→ YOUR GOAL
Nothing but a number should be written: the count of lines below that contain "assets".

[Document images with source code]
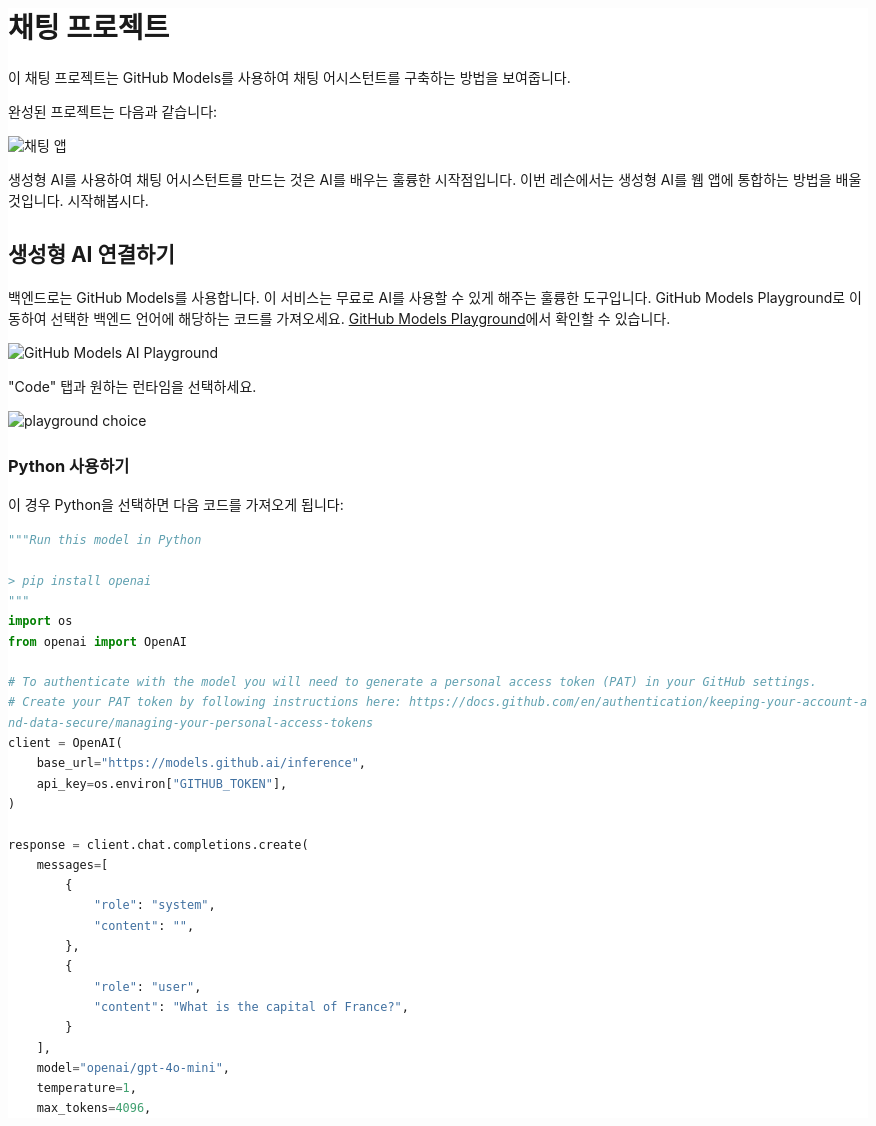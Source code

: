 
# 채팅 프로젝트

이 채팅 프로젝트는 GitHub Models를 사용하여 채팅 어시스턴트를 구축하는 방법을 보여줍니다.

완성된 프로젝트는 다음과 같습니다:

<div>
  <img src="./assets/screenshot.png" alt="채팅 앱" width="600">
</div>

생성형 AI를 사용하여 채팅 어시스턴트를 만드는 것은 AI를 배우는 훌륭한 시작점입니다. 이번 레슨에서는 생성형 AI를 웹 앱에 통합하는 방법을 배울 것입니다. 시작해봅시다.

## 생성형 AI 연결하기

백엔드로는 GitHub Models를 사용합니다. 이 서비스는 무료로 AI를 사용할 수 있게 해주는 훌륭한 도구입니다. GitHub Models Playground로 이동하여 선택한 백엔드 언어에 해당하는 코드를 가져오세요. [GitHub Models Playground](https://github.com/marketplace/models/azure-openai/gpt-4o-mini/playground)에서 확인할 수 있습니다.

<div>
  <img src="./assets/playground.png" alt="GitHub Models AI Playground" with="600">
</div>

"Code" 탭과 원하는 런타임을 선택하세요.

<div>
  <img src="./assets/playground-choice.png" alt="playground choice" with="600">
</div>

### Python 사용하기

이 경우 Python을 선택하면 다음 코드를 가져오게 됩니다:

```python
"""Run this model in Python

> pip install openai
"""
import os
from openai import OpenAI

# To authenticate with the model you will need to generate a personal access token (PAT) in your GitHub settings. 
# Create your PAT token by following instructions here: https://docs.github.com/en/authentication/keeping-your-account-and-data-secure/managing-your-personal-access-tokens
client = OpenAI(
    base_url="https://models.github.ai/inference",
    api_key=os.environ["GITHUB_TOKEN"],
)

response = client.chat.completions.create(
    messages=[
        {
            "role": "system",
            "content": "",
        },
        {
            "role": "user",
            "content": "What is the capital of France?",
        }
    ],
    model="openai/gpt-4o-mini",
    temperature=1,
    max_tokens=4096,
```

→ SOLUTION FOR THIS PROBLEM
3